Produce a verbatim copy of the data below that contains no pictures.

Stored data
####################

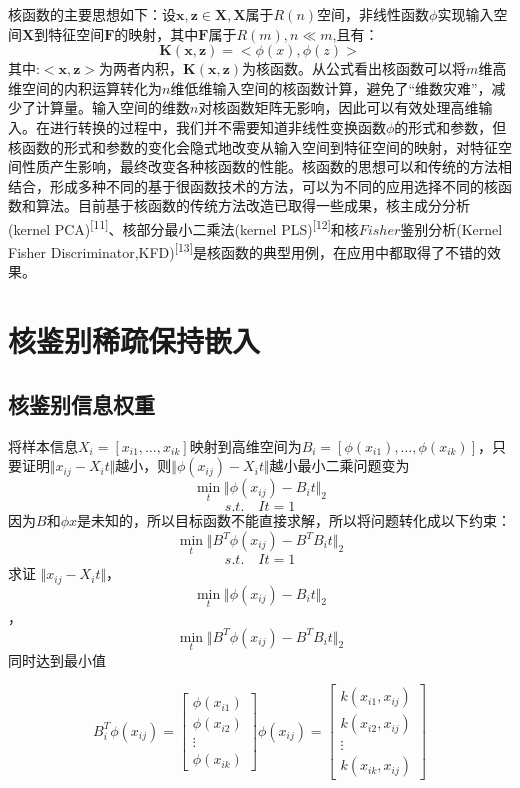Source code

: \documentclass[bachelor,zhspacing]{cqu}  %
\begin{document}
核函数的主要思想如下：设\(\mathbf{x},\mathbf{z}\in\mathbf{X},\mathbf{X}\)属于\(R(n)\)空间，非线性函数\(\phi\)实现输入空间\(\mathbf{X}\)到特征空间\(\mathbf{F}\)的映射，其中\(\mathbf{F}\)属于\(R(m),n\ll m\),且有：
\[\mathbf{K}(\mathbf{x},\mathbf{z}) = <\phi (x),\phi (z)>\]
其中:\(<\mathbf{x},\mathbf{z}>\)为两者内积，\(\mathbf{K}(\mathbf{x},\mathbf{z})\)为核函数。从公式看出核函数可以将\(m\)维高维空间的内积运算转化为\(n\)维低维输入空间的核函数计算，避免了``维数灾难''，减少了计算量。输入空间的维数\(n\)对核函数矩阵无影响，因此可以有效处理高维输入。在进行转换的过程中，我们并不需要知道非线性变换函数\(\phi\)的形式和参数，但核函数的形式和参数的变化会隐式地改变从输入空间到特征空间的映射，对特征空间性质产生影响，最终改变各种核函数的性能。核函数的思想可以和传统的方法相结合，形成多种不同的基于很函数技术的方法，可以为不同的应用选择不同的核函数和算法。目前基于核函数的传统方法改造已取得一些成果，核主成分分析(kernel
PCA)\textsuperscript{{[}11{]}}、核部分最小二乘法(kernel
PLS)\textsuperscript{{[}12{]}}和核\(Fisher\)鉴别分析(Kernel Fisher
Discriminator,KFD)\textsuperscript{{[}13{]}}是核函数的典型用例，在应用中都取得了不错的效果。

\section{核鉴别稀疏保持嵌入}\label{ux6838ux9274ux522bux7a00ux758fux4fddux6301ux5d4cux5165}

\subsection{核鉴别信息权重}\label{ux6838ux9274ux522bux4fe1ux606fux6743ux91cd}

将样本信息\(X_{i}=[x_{i1},\ldots,x_{ik}]\)映射到高维空间为\(B_{i}=[\phi(x_{i1}),\ldots,\phi(x_{ik})]\)，只要证明\(\Vert x_{ij}-X_{i}t\Vert\)越小，则\(\Vert \phi(x_{ij})-X_{i}t\Vert\)越小最小二乘问题变为
\[\min_{t}\Vert{\phi{(x_{ij})}-B_{i}t}\Vert_{2}\] \[s.t.\quad It=1\]
因为\(B\)和\(\phi{x}\)是未知的，所以目标函数不能直接求解，所以将问题转化成以下约束：
\[\min_{t}\Vert{B^{T}\phi{(x_{ij})}-B^{T}B_{i}t}\Vert_{2}\]
\[s.t.\quad It=1\] 求证
\(\Vert x_{ij}-X_{i}t\Vert\)，\[\min_{t}\Vert{\phi{(x_{ij})}-B_{i}t}\Vert_{2}\]，\[\min_{t}\Vert{B^{T}\phi{(x_{ij})}-B^{T}B_{i}t}\Vert_{2}\]同时达到最小值

\[B_{i}^{T}\phi{(x_{ij})}=
        \left[
            \begin{array}{ccc}
                \phi{(x_{i1})}\\
                \phi{(x_{i2})}\\
                \vdots\\
                \phi{(x_{ik})}
            \end{array}
        \right]\phi{(x_{ij})}=
        \left[
            \begin{array}{ccc}
                k(x_{i1},x_{ij})\\
                k(x_{i2},x_{ij})\\
                \vdots\\
                k(x_{ik},x_{ij})
            \end{array}
        \right]\]
\end{document}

####################

● **Finished exercise**:
Source code

: \documentclass[bachelor,zhspacing]{cqu}  %
\begin{document}
核函数的主要思想如下：设\(\mathbf{x},\mathbf{z}\in\mathbf{X},\mathbf{X}\)属于\(R(n)\)空间，非线性函数\(\phi\)实现输入空间\(\mathbf{X}\)到特征空间\(\mathbf{F}\)的映射，其中\(\mathbf{F}\)属于\(R(m),n\ll m\),且有：
\[\mathbf{K}(\mathbf{x},\mathbf{z}) = <\phi (x),\phi (z)>\]
其中:\(<\mathbf{x},\mathbf{z}>\)为两者内积，\(\mathbf{K}(\mathbf{x},\mathbf{z})\)为核函数。从公式看出核函数可以将\(m\)维高维空间的内积运算转化为\(n\)维低维输入空间的核函数计算，避免了``维数灾难''，减少了计算量。输入空间的维数\(n\)对核函数矩阵无影响，因此可以有效处理高维输入。在进行转换的过程中，我们并不需要知道非线性变换函数\(\phi\)的形式和参数，但核函数的形式和参数的变化会隐式地改变从输入空间到特征空间的映射，对特征空间性质产生影响，最终改变各种核函数的性能。核函数的思想可以和传统的方法相结合，形成多种不同的基于很函数技术的方法，可以为不同的应用选择不同的核函数和算法。目前基于核函数的传统方法改造已取得一些成果，核主成分分析(kernel
PCA)\textsuperscript{{[}11{]}}、核部分最小二乘法(kernel
PLS)\textsuperscript{{[}12{]}}和核\(Fisher\)鉴别分析(Kernel Fisher
Discriminator,KFD)\textsuperscript{{[}13{]}}是核函数的典型用例，在应用中都取得了不错的效果。

\section{核鉴别稀疏保持嵌入}\label{ux6838ux9274ux522bux7a00ux758fux4fddux6301ux5d4cux5165}

\subsection{核鉴别信息权重}\label{ux6838ux9274ux522bux4fe1ux606fux6743ux91cd}

将样本信息\(X_{i}=[x_{i1},\ldots,x_{ik}]\)映射到高维空间为\(B_{i}=[\phi(x_{i1}),\ldots,\phi(x_{ik})]\)，只要证明\(\Vert x_{ij}-X_{i}t\Vert\)越小，则\(\Vert \phi(x_{ij})-X_{i}t\Vert\)越小最小二乘问题变为
\[\min_{t}\Vert{\phi{(x_{ij})}-B_{i}t}\Vert_{2}\] \[s.t.\quad It=1\]
因为\(B\)和\(\phi{x}\)是未知的，所以目标函数不能直接求解，所以将问题转化成以下约束：
\[\min_{t}\Vert{B^{T}\phi{(x_{ij})}-B^{T}B_{i}t}\Vert_{2}\]
\[s.t.\quad It=1\] 求证
\(\Vert x_{ij}-X_{i}t\Vert\)，\[\min_{t}\Vert{\phi{(x_{ij})}-B_{i}t}\Vert_{2}\]，\[\min_{t}\Vert{B^{T}\phi{(x_{ij})}-B^{T}B_{i}t}\Vert_{2}\]同时达到最小值

\[B_{i}^{T}\phi{(x_{ij})}=
        \left[
            \begin{array}{ccc}
                \phi{(x_{i1})}\\
                \phi{(x_{i2})}\\
                \vdots\\
                \phi{(x_{ik})}
            \end{array}
        \right]\phi{(x_{ij})}=
        \left[
            \begin{array}{ccc}
                k(x_{i1},x_{ij})\\
                k(x_{i2},x_{ij})\\
                \vdots\\
                k(x_{ik},x_{ij})
            \end{array}
        \right]\]
\end{document}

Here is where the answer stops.